EXERCISE DIRECTIONS>
Your response should be the lines from the one holding "- getline是更契合实" to the last line of the data below, copied exactly and with no additions.

ENTRIES PROVIDED>
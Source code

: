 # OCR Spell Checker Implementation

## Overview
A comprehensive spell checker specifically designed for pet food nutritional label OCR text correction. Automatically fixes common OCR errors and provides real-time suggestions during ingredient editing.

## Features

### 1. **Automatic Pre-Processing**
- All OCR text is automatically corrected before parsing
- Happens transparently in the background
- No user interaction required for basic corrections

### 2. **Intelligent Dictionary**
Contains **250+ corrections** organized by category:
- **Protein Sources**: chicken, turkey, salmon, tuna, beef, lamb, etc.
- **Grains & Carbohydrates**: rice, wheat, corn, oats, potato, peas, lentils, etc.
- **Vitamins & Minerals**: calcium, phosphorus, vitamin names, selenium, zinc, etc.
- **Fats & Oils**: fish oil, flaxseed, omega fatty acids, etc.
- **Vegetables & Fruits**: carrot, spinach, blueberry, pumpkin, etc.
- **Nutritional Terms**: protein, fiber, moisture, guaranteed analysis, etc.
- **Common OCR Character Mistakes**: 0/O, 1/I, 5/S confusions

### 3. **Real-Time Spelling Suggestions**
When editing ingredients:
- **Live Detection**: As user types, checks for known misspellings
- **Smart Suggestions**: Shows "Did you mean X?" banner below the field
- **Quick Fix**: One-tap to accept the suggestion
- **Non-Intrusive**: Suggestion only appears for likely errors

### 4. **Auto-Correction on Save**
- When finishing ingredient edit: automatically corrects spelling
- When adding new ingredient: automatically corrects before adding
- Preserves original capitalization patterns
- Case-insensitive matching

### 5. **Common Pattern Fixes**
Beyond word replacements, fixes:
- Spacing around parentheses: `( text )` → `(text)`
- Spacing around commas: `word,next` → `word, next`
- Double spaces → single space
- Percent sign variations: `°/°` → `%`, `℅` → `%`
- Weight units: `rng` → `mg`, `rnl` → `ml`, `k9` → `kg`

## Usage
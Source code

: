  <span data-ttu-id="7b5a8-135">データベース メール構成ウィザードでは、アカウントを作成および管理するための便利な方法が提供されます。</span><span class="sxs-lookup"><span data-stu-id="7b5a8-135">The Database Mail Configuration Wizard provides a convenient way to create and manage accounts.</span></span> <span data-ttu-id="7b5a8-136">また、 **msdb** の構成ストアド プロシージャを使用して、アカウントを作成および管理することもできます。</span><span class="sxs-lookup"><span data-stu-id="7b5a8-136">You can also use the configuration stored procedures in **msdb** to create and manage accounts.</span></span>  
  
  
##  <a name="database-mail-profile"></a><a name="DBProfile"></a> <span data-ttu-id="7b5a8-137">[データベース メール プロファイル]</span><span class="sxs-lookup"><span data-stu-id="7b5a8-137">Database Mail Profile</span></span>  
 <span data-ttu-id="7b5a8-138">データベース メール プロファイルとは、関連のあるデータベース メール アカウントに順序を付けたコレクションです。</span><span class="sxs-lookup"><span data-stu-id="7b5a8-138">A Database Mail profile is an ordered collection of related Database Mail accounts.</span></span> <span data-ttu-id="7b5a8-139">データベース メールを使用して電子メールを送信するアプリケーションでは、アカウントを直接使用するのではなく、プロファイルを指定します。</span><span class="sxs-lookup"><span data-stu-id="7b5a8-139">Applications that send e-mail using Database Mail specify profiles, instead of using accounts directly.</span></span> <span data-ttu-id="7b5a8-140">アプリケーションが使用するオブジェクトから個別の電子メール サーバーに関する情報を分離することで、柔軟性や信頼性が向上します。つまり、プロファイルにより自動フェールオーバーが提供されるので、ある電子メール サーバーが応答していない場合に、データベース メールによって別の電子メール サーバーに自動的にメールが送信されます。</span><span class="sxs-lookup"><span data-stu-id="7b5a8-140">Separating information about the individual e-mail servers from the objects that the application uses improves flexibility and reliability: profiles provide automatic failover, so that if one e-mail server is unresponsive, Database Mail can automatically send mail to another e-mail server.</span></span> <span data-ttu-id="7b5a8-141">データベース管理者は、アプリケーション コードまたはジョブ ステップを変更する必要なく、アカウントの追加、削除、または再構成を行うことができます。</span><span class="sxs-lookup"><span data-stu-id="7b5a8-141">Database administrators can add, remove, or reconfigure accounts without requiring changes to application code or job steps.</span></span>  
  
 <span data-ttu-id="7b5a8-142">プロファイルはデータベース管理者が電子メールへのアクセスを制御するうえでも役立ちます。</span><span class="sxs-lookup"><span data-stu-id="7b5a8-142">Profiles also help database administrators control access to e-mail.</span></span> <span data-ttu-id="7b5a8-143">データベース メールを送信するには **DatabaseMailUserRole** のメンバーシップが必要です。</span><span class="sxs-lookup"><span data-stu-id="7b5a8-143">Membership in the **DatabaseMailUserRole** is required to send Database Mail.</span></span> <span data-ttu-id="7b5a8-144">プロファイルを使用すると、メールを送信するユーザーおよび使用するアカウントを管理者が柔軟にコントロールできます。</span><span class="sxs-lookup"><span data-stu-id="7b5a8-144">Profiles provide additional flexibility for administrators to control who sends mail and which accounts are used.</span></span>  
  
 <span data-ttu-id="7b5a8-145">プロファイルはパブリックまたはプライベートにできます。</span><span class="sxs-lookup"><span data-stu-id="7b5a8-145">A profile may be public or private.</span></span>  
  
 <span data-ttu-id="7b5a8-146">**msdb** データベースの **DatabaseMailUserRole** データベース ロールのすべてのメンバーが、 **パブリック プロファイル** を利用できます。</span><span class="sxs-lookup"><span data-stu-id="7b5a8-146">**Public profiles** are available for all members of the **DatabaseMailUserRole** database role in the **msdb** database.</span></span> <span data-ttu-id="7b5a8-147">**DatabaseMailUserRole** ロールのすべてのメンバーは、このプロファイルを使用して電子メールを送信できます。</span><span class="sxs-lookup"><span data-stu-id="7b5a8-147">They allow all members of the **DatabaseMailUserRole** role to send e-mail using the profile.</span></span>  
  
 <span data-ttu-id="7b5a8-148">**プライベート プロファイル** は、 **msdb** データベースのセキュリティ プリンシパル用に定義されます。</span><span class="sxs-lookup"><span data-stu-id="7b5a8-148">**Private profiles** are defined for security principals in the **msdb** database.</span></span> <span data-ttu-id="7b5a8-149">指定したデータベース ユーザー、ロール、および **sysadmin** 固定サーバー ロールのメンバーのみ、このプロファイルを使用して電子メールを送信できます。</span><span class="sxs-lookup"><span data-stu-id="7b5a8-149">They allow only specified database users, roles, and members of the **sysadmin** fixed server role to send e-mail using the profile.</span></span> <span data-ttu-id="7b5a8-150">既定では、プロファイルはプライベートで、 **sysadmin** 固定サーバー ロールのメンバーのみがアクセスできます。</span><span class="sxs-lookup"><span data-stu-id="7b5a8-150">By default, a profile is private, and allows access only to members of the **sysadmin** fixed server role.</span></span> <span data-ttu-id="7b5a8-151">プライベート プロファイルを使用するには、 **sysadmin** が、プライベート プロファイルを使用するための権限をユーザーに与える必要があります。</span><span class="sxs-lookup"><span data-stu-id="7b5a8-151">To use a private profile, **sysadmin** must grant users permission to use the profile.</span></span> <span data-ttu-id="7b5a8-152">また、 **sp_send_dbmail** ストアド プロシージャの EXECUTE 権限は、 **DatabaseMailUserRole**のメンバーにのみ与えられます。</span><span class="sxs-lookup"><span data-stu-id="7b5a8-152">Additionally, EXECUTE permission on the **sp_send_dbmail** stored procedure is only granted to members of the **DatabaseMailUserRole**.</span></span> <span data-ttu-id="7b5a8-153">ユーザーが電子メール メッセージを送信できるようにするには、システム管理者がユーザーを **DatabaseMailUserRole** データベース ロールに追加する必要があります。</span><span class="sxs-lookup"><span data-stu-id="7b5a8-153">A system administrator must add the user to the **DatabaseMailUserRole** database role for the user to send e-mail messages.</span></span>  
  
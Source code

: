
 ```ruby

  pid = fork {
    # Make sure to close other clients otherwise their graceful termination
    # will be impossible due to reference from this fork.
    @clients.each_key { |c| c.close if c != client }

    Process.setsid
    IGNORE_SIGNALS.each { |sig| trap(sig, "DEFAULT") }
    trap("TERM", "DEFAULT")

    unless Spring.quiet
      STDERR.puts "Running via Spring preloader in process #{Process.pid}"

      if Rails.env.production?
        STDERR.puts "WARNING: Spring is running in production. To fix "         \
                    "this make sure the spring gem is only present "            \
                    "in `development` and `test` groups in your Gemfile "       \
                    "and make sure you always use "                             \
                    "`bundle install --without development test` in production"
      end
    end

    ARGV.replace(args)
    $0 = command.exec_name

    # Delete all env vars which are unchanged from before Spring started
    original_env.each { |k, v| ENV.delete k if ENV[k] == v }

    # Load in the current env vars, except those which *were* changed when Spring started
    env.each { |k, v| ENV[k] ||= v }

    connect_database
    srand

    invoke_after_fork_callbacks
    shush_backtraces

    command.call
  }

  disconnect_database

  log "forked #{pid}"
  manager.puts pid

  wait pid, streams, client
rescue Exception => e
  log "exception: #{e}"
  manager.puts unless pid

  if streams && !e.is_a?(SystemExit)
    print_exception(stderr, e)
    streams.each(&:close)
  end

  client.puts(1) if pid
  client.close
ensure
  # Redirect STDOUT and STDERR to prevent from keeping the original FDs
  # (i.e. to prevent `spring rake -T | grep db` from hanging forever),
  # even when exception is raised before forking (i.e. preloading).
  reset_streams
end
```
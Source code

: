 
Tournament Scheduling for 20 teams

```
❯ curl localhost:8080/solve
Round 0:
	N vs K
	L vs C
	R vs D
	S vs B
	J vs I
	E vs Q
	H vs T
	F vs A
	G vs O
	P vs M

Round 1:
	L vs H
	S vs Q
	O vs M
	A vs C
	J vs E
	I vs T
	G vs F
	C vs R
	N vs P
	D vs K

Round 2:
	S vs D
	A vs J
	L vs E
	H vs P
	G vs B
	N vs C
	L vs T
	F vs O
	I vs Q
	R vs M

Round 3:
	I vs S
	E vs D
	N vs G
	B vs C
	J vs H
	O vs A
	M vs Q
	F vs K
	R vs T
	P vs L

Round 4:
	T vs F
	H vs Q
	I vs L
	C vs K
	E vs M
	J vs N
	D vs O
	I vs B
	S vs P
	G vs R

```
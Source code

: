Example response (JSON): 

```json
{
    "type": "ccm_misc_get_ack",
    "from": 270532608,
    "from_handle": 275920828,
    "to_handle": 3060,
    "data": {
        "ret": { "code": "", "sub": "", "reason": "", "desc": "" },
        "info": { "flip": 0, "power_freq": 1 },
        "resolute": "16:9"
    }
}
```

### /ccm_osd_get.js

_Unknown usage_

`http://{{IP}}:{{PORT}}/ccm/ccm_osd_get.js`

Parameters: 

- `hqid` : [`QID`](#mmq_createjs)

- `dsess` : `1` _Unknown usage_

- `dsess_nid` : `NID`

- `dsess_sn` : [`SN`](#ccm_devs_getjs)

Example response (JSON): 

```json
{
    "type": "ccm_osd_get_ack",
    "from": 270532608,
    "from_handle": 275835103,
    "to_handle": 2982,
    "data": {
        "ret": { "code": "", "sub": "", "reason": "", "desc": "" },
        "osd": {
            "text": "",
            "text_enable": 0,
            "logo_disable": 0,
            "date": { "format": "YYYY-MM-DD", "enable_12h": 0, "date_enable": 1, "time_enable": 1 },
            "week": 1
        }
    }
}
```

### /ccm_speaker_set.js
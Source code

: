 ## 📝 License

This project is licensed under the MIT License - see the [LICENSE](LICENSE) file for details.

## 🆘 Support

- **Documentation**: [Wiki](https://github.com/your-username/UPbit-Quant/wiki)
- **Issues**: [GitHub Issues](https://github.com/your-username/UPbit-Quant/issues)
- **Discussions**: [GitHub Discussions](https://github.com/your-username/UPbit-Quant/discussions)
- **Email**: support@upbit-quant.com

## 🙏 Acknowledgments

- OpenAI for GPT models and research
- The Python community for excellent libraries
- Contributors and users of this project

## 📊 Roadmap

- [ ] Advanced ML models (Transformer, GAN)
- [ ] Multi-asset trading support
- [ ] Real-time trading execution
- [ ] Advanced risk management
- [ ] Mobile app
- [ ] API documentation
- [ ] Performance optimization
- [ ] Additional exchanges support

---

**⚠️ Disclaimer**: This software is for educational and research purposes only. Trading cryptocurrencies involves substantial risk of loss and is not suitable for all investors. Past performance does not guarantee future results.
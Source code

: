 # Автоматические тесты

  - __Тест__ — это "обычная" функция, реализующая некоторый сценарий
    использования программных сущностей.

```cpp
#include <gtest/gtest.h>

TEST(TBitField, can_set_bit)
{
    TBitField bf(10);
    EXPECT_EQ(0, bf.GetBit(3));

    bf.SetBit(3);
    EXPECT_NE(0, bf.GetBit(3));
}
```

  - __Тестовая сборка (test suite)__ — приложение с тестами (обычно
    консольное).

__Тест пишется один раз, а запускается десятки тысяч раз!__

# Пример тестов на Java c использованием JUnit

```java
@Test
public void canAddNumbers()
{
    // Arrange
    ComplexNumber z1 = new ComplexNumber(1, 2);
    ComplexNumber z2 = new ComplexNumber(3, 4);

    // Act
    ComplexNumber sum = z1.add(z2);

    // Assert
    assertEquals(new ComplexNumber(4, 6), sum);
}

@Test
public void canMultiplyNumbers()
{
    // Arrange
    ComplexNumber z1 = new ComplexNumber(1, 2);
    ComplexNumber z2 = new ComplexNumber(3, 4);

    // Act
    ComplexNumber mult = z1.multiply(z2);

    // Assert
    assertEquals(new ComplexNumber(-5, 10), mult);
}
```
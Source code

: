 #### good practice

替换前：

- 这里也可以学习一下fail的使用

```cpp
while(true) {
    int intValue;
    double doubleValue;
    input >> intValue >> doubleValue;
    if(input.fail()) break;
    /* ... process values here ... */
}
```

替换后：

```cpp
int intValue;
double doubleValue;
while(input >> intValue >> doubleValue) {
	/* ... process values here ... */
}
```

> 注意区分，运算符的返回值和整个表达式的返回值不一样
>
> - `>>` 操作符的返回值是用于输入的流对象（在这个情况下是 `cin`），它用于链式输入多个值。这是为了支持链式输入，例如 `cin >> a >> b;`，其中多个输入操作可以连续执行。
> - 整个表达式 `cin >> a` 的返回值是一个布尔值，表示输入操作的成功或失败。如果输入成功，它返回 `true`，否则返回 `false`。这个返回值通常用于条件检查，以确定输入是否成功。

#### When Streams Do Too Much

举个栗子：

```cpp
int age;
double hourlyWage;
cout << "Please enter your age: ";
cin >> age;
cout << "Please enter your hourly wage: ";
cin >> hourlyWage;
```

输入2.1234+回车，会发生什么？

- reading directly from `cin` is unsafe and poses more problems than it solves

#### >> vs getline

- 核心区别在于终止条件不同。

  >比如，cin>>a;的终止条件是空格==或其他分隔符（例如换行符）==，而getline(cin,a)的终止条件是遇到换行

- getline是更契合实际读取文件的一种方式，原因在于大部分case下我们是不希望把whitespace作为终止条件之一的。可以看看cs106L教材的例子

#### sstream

SOLUTION>
- getline是更契合实际读取文件的一种方式，原因在于大部分case下我们是不希望把whitespace作为终止条件之一的。可以看看cs106L教材的例子

#### sstream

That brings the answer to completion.